The “We are the World” blogfest is in its fourth year of a heartfelt journey. The blogfest’s goal is to spread the message of light, hope and love in today’s world and challenges all participants to showcase the positive side of humanity. This month’s co-hosts, Sylvia Stein, Eric Lahti, Shilpa Garg, and Lizbeth Hart welcome participants and encourage all to join in each month. #WATWB is a blog hop on the last Friday of every month (with a break in December). Click HERE to check out the intention and rules of the blogfest and feel free to sign up at any time. You are always welcome!

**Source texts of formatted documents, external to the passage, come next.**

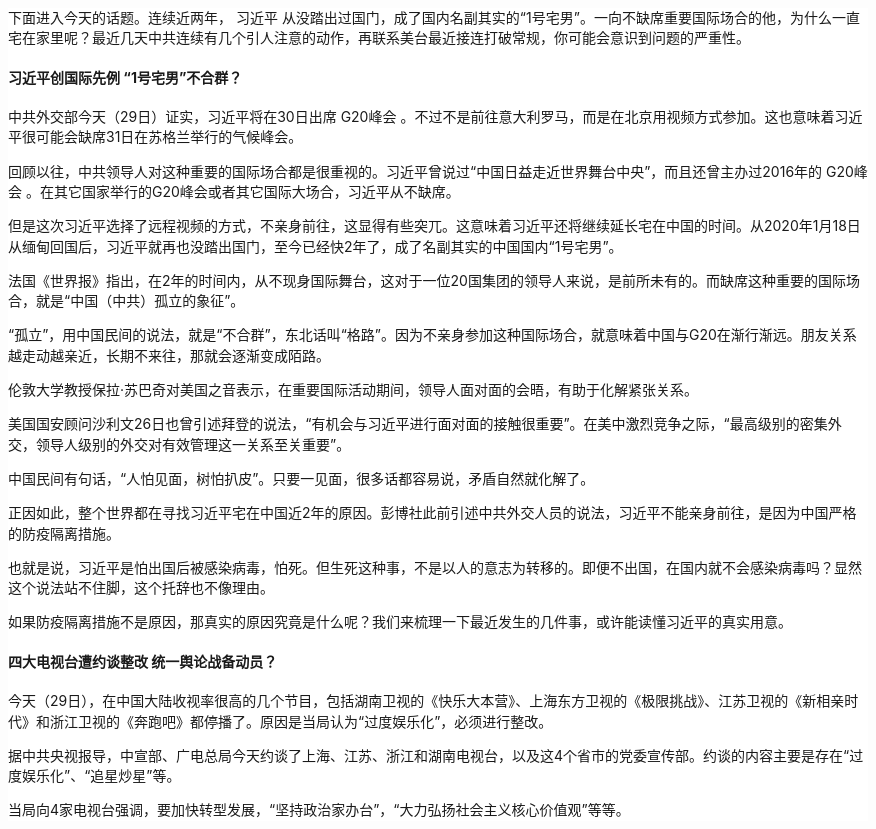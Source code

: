  下面进入今天的话题。连续近两年，
 <ok href="https://www.epochtimes.com/gb/tag/%E4%B9%A0%E8%BF%91%E5%B9%B3.html">
  习近平
 </ok>
 从没踏出过国门，成了国内名副其实的“1号宅男”。一向不缺席重要国际场合的他，为什么一直宅在家里呢？最近几天中共连续有几个引人注意的动作，再联系美台最近接连打破常规，你可能会意识到问题的严重性。
</p>
<h4>
 习近平创国际先例 “1号宅男”不合群？
</h4>
<p>
 中共外交部今天（29日）证实，习近平将在30日出席
 <ok href="https://www.epochtimes.com/gb/tag/g20%E5%B3%B0%E4%BC%9A.html">
  G20峰会
 </ok>
 。不过不是前往意大利罗马，而是在北京用视频方式参加。这也意味着习近平很可能会缺席31日在苏格兰举行的气候峰会。
</p>
<p>
 回顾以往，中共领导人对这种重要的国际场合都是很重视的。习近平曾说过“中国日益走近世界舞台中央”，而且还曾主办过2016年的
 <ok href="https://www.epochtimes.com/gb/tag/g20%E5%B3%B0%E4%BC%9A.html">
  G20峰会
 </ok>
 。在其它国家举行的G20峰会或者其它国际大场合，习近平从不缺席。
</p>
<p>
 但是这次习近平选择了远程视频的方式，不亲身前往，这显得有些突兀。这意味着习近平还将继续延长宅在中国的时间。从2020年1月18日从缅甸回国后，习近平就再也没踏出国门，至今已经快2年了，成了名副其实的中国国内“1号宅男”。
</p>
<p>
 法国《世界报》指出，在2年的时间内，从不现身国际舞台，这对于一位20国集团的领导人来说，是前所未有的。而缺席这种重要的国际场合，就是“中国（中共）孤立的象征”。
</p>
<p>
 “孤立”，用中国民间的说法，就是“不合群”，东北话叫“格路”。因为不亲身参加这种国际场合，就意味着中国与G20在渐行渐远。朋友关系越走动越亲近，长期不来往，那就会逐渐变成陌路。
</p>
<p>
 伦敦大学教授保拉‧苏巴奇对美国之音表示，在重要国际活动期间，领导人面对面的会晤，有助于化解紧张关系。
</p>
<p>
 美国国安顾问沙利文26日也曾引述拜登的说法，“有机会与习近平进行面对面的接触很重要”。在美中激烈竞争之际，“最高级别的密集外交，领导人级别的外交对有效管理这一关系至关重要”。
</p>
<p>
 中国民间有句话，“人怕见面，树怕扒皮”。只要一见面，很多话都容易说，矛盾自然就化解了。
</p>
<p>
 正因如此，整个世界都在寻找习近平宅在中国近2年的原因。彭博社此前引述中共外交人员的说法，习近平不能亲身前往，是因为中国严格的防疫隔离措施。
</p>
<p>
 也就是说，习近平是怕出国后被感染病毒，怕死。但生死这种事，不是以人的意志为转移的。即便不出国，在国内就不会感染病毒吗？显然这个说法站不住脚，这个托辞也不像理由。
</p>
<p>
 如果防疫隔离措施不是原因，那真实的原因究竟是什么呢？我们来梳理一下最近发生的几件事，或许能读懂习近平的真实用意。
</p>
<h4>
 四大电视台遭约谈整改 统一舆论战备动员？
</h4>
<p>
 今天（29日），在中国大陆收视率很高的几个节目，包括湖南卫视的《快乐大本营》、上海东方卫视的《极限挑战》、江苏卫视的《新相亲时代》和浙江卫视的《奔跑吧》都停播了。原因是当局认为“过度娱乐化”，必须进行整改。
</p>
<p>
 据中共央视报导，中宣部、广电总局今天约谈了上海、江苏、浙江和湖南电视台，以及这4个省市的党委宣传部。约谈的内容主要是存在“过度娱乐化”、“追星炒星”等。
</p>
<p>
 当局向4家电视台强调，要加快转型发展，“坚持政治家办台”，“大力弘扬社会主义核心价值观”等等。
</p>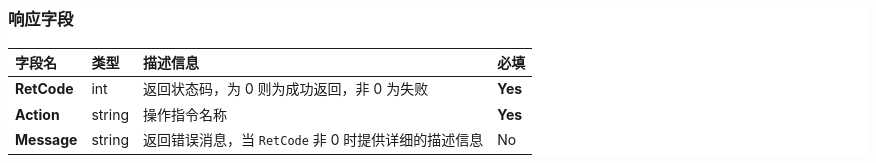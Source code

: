 ### 响应字段



| 字段名 | 类型 | 描述信息 | 必填 |
|:---|:---|:---|:---|
| **RetCode** | int | 返回状态码，为 0 则为成功返回，非 0 为失败 | **Yes** |
| **Action** | string | 操作指令名称 | **Yes** |
| **Message** | string | 返回错误消息，当 `RetCode` 非 0 时提供详细的描述信息 | No |







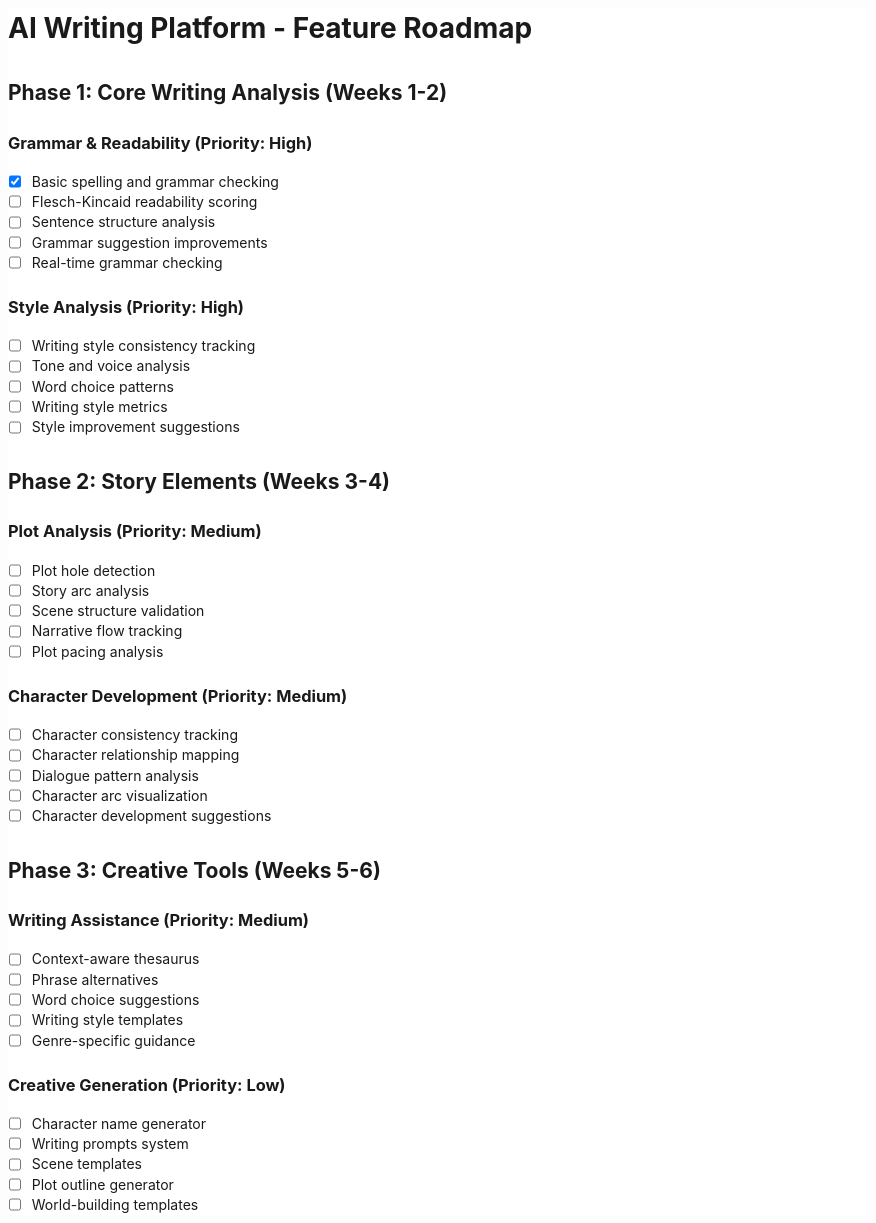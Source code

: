 # AI Writing Platform - Feature Roadmap

## Phase 1: Core Writing Analysis (Weeks 1-2)

### Grammar & Readability (Priority: High)
- [x] Basic spelling and grammar checking
- [ ] Flesch-Kincaid readability scoring
- [ ] Sentence structure analysis
- [ ] Grammar suggestion improvements
- [ ] Real-time grammar checking

### Style Analysis (Priority: High)
- [ ] Writing style consistency tracking
- [ ] Tone and voice analysis
- [ ] Word choice patterns
- [ ] Writing style metrics
- [ ] Style improvement suggestions

## Phase 2: Story Elements (Weeks 3-4)

### Plot Analysis (Priority: Medium)
- [ ] Plot hole detection
- [ ] Story arc analysis
- [ ] Scene structure validation
- [ ] Narrative flow tracking
- [ ] Plot pacing analysis

### Character Development (Priority: Medium)
- [ ] Character consistency tracking
- [ ] Character relationship mapping
- [ ] Dialogue pattern analysis
- [ ] Character arc visualization
- [ ] Character development suggestions

## Phase 3: Creative Tools (Weeks 5-6)

### Writing Assistance (Priority: Medium)
- [ ] Context-aware thesaurus
- [ ] Phrase alternatives
- [ ] Word choice suggestions
- [ ] Writing style templates
- [ ] Genre-specific guidance

### Creative Generation (Priority: Low)
- [ ] Character name generator
- [ ] Writing prompts system
- [ ] Scene templates
- [ ] Plot outline generator
- [ ] World-building templates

Click HERE to be part of the Light.

14 responses to #WATWB: Reparation in Evanston

  1. Dan Antion says:

    This is an encouraging step. Redlining, while sometimes subtle, was practiced in many cities well into the 1980s. This is a great story to share for WATWB.

    • bikerchick57 says:

      I believe it’s important people understand the truth about efforts made to control a race, Dan, and that as a nation, we have to acknowledge and fix the sins of past and present. I am more than happy to share that truth.

  2. Ally Bean says:

    This is a good example of how doing the right thing can lead the way forward. It can’t erase what redlining did, but it can create awareness about it so it doesn’t happen again. Yay Evanston

    • bikerchick57 says:

      I’m so pleased that Evanston is being a leader in reparation, but sad to see that 1 in 5 Americans don’t feel it’s their obligation to help in the effort. One day, Ally, perhaps we’ll be the rainbow of the human race rather than the gloom of segregated race.

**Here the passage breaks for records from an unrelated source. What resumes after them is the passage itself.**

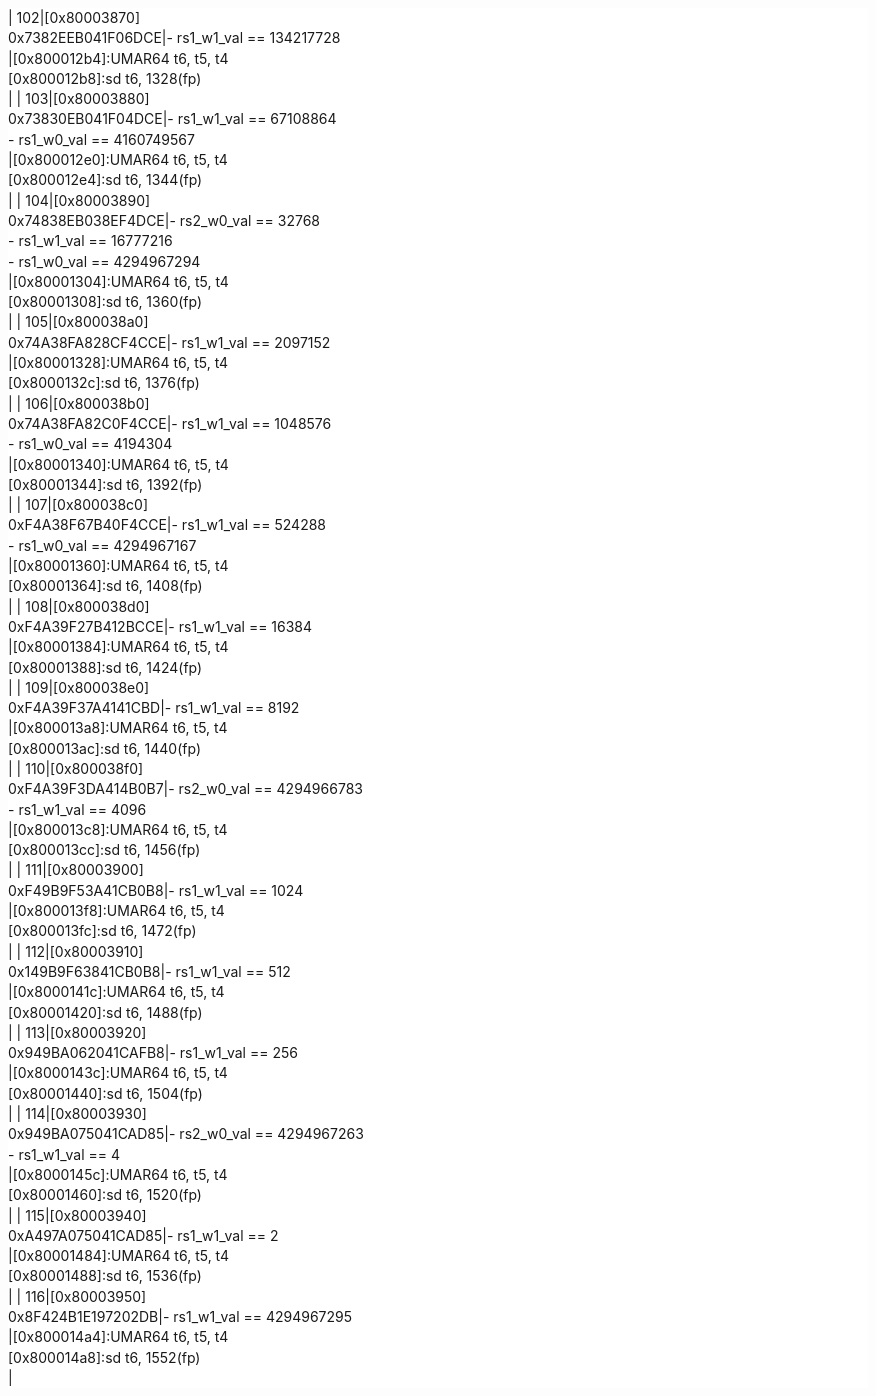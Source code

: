 | 102|[0x80003870]<br>0x7382EEB041F06DCE|- rs1_w1_val == 134217728<br>                                                                                                                                                                                                                                                     |[0x800012b4]:UMAR64 t6, t5, t4<br> [0x800012b8]:sd t6, 1328(fp)<br>  |
| 103|[0x80003880]<br>0x73830EB041F04DCE|- rs1_w1_val == 67108864<br> - rs1_w0_val == 4160749567<br>                                                                                                                                                                                                                       |[0x800012e0]:UMAR64 t6, t5, t4<br> [0x800012e4]:sd t6, 1344(fp)<br>  |
| 104|[0x80003890]<br>0x74838EB038EF4DCE|- rs2_w0_val == 32768<br> - rs1_w1_val == 16777216<br> - rs1_w0_val == 4294967294<br>                                                                                                                                                                                             |[0x80001304]:UMAR64 t6, t5, t4<br> [0x80001308]:sd t6, 1360(fp)<br>  |
| 105|[0x800038a0]<br>0x74A38FA828CF4CCE|- rs1_w1_val == 2097152<br>                                                                                                                                                                                                                                                       |[0x80001328]:UMAR64 t6, t5, t4<br> [0x8000132c]:sd t6, 1376(fp)<br>  |
| 106|[0x800038b0]<br>0x74A38FA82C0F4CCE|- rs1_w1_val == 1048576<br> - rs1_w0_val == 4194304<br>                                                                                                                                                                                                                           |[0x80001340]:UMAR64 t6, t5, t4<br> [0x80001344]:sd t6, 1392(fp)<br>  |
| 107|[0x800038c0]<br>0xF4A38F67B40F4CCE|- rs1_w1_val == 524288<br> - rs1_w0_val == 4294967167<br>                                                                                                                                                                                                                         |[0x80001360]:UMAR64 t6, t5, t4<br> [0x80001364]:sd t6, 1408(fp)<br>  |
| 108|[0x800038d0]<br>0xF4A39F27B412BCCE|- rs1_w1_val == 16384<br>                                                                                                                                                                                                                                                         |[0x80001384]:UMAR64 t6, t5, t4<br> [0x80001388]:sd t6, 1424(fp)<br>  |
| 109|[0x800038e0]<br>0xF4A39F37A4141CBD|- rs1_w1_val == 8192<br>                                                                                                                                                                                                                                                          |[0x800013a8]:UMAR64 t6, t5, t4<br> [0x800013ac]:sd t6, 1440(fp)<br>  |
| 110|[0x800038f0]<br>0xF4A39F3DA414B0B7|- rs2_w0_val == 4294966783<br> - rs1_w1_val == 4096<br>                                                                                                                                                                                                                           |[0x800013c8]:UMAR64 t6, t5, t4<br> [0x800013cc]:sd t6, 1456(fp)<br>  |
| 111|[0x80003900]<br>0xF49B9F53A41CB0B8|- rs1_w1_val == 1024<br>                                                                                                                                                                                                                                                          |[0x800013f8]:UMAR64 t6, t5, t4<br> [0x800013fc]:sd t6, 1472(fp)<br>  |
| 112|[0x80003910]<br>0x149B9F63841CB0B8|- rs1_w1_val == 512<br>                                                                                                                                                                                                                                                           |[0x8000141c]:UMAR64 t6, t5, t4<br> [0x80001420]:sd t6, 1488(fp)<br>  |
| 113|[0x80003920]<br>0x949BA062041CAFB8|- rs1_w1_val == 256<br>                                                                                                                                                                                                                                                           |[0x8000143c]:UMAR64 t6, t5, t4<br> [0x80001440]:sd t6, 1504(fp)<br>  |
| 114|[0x80003930]<br>0x949BA075041CAD85|- rs2_w0_val == 4294967263<br> - rs1_w1_val == 4<br>                                                                                                                                                                                                                              |[0x8000145c]:UMAR64 t6, t5, t4<br> [0x80001460]:sd t6, 1520(fp)<br>  |
| 115|[0x80003940]<br>0xA497A075041CAD85|- rs1_w1_val == 2<br>                                                                                                                                                                                                                                                             |[0x80001484]:UMAR64 t6, t5, t4<br> [0x80001488]:sd t6, 1536(fp)<br>  |
| 116|[0x80003950]<br>0x8F424B1E197202DB|- rs1_w1_val == 4294967295<br>                                                                                                                                                                                                                                                    |[0x800014a4]:UMAR64 t6, t5, t4<br> [0x800014a8]:sd t6, 1552(fp)<br>  |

  3. Wonderful post! So long overdue but such a major step in the right direction. Hope this becomes more prevalent. Thanks so much for sharing this and for being a part of #WATWB. Have a great weekend!😊

    • bikerchick57 says:

      Belinda, I hope other cities and organizations will join in this cause or similar ones that help end racist practices and policy. There is no need for this in today’s world. If we are going to be a civilized and leading nation, we can no longer have the black mark of inequality.

  4. Susan Scott says:

    Mary, these are wonderful, necessary steps taken by Evanston to attempt to address the racial inequalities of the past. The Jesuit donation was very generous. I hope it goes a meaningful way towards benefiting the descendants of the enslaved people it once owned. But more than all the money needed is a change of attitude in each of us. Change begins on an individual level, and hopefully spreads from the microscopic to the macroscopic. Thank you for this lovely #WATWB

    • bikerchick57 says:

      I watched the movie “Harriet” (Tubman) last night and it reminded me how much humanity can change and not change in 150 years. You are right…attitudes and perception must change to eradicate racism and the way people of color are treated. It’s the only way.

      • Susan Scott says:

        Am so keen to see ‘Harriet’ the movie on Harriet Tubman – she’s been much in the news …

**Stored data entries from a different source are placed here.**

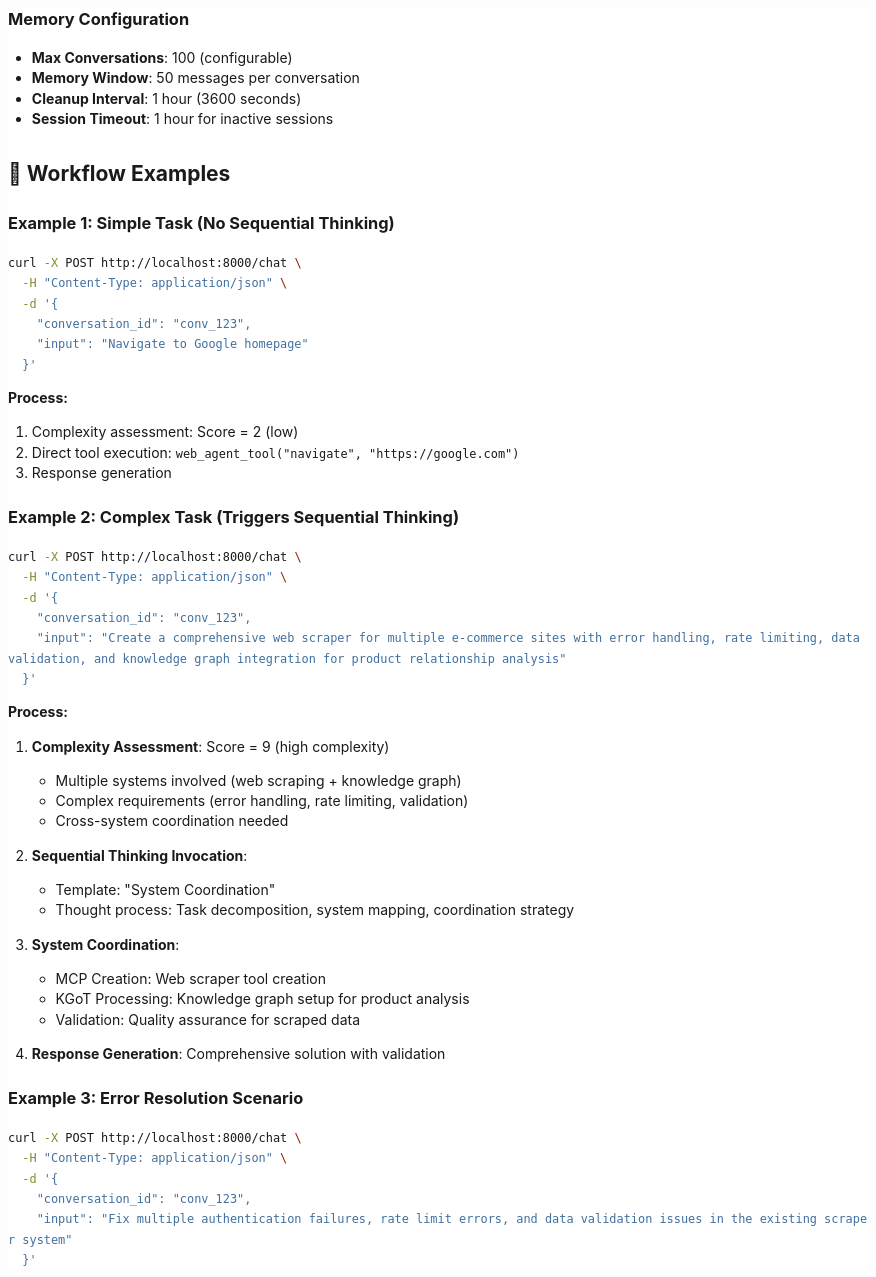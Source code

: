 ### **Memory Configuration**
- **Max Conversations**: 100 (configurable)
- **Memory Window**: 50 messages per conversation
- **Cleanup Interval**: 1 hour (3600 seconds)
- **Session Timeout**: 1 hour for inactive sessions

## 🔄 Workflow Examples

### **Example 1: Simple Task (No Sequential Thinking)**
```bash
curl -X POST http://localhost:8000/chat \
  -H "Content-Type: application/json" \
  -d '{
    "conversation_id": "conv_123",
    "input": "Navigate to Google homepage"
  }'
```

**Process:**
1. Complexity assessment: Score = 2 (low)
2. Direct tool execution: `web_agent_tool("navigate", "https://google.com")`
3. Response generation

### **Example 2: Complex Task (Triggers Sequential Thinking)**
```bash
curl -X POST http://localhost:8000/chat \
  -H "Content-Type: application/json" \
  -d '{
    "conversation_id": "conv_123",
    "input": "Create a comprehensive web scraper for multiple e-commerce sites with error handling, rate limiting, data validation, and knowledge graph integration for product relationship analysis"
  }'
```

**Process:**
1. **Complexity Assessment**: Score = 9 (high complexity)
   - Multiple systems involved (web scraping + knowledge graph)
   - Complex requirements (error handling, rate limiting, validation)
   - Cross-system coordination needed

2. **Sequential Thinking Invocation**: 
   - Template: "System Coordination"
   - Thought process: Task decomposition, system mapping, coordination strategy

3. **System Coordination**:
   - MCP Creation: Web scraper tool creation
   - KGoT Processing: Knowledge graph setup for product analysis
   - Validation: Quality assurance for scraped data

4. **Response Generation**: Comprehensive solution with validation

### **Example 3: Error Resolution Scenario**
```bash
curl -X POST http://localhost:8000/chat \
  -H "Content-Type: application/json" \
  -d '{
    "conversation_id": "conv_123", 
    "input": "Fix multiple authentication failures, rate limit errors, and data validation issues in the existing scraper system"
  }'
```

  5. Sylvia W. McGrath, Freelance Writer, Literacy Tutor, and Professional Book Reviewer. says:

    It would be wonderful if we could be a civilized and leading nation, we can no longer have the black mark of inequality.
    Thank you so much for sharing.


    • bikerchick57 says:

      You’re right, Sylvia. Being a nation of equality and inclusion would make America a true leader, but we have a ways to go.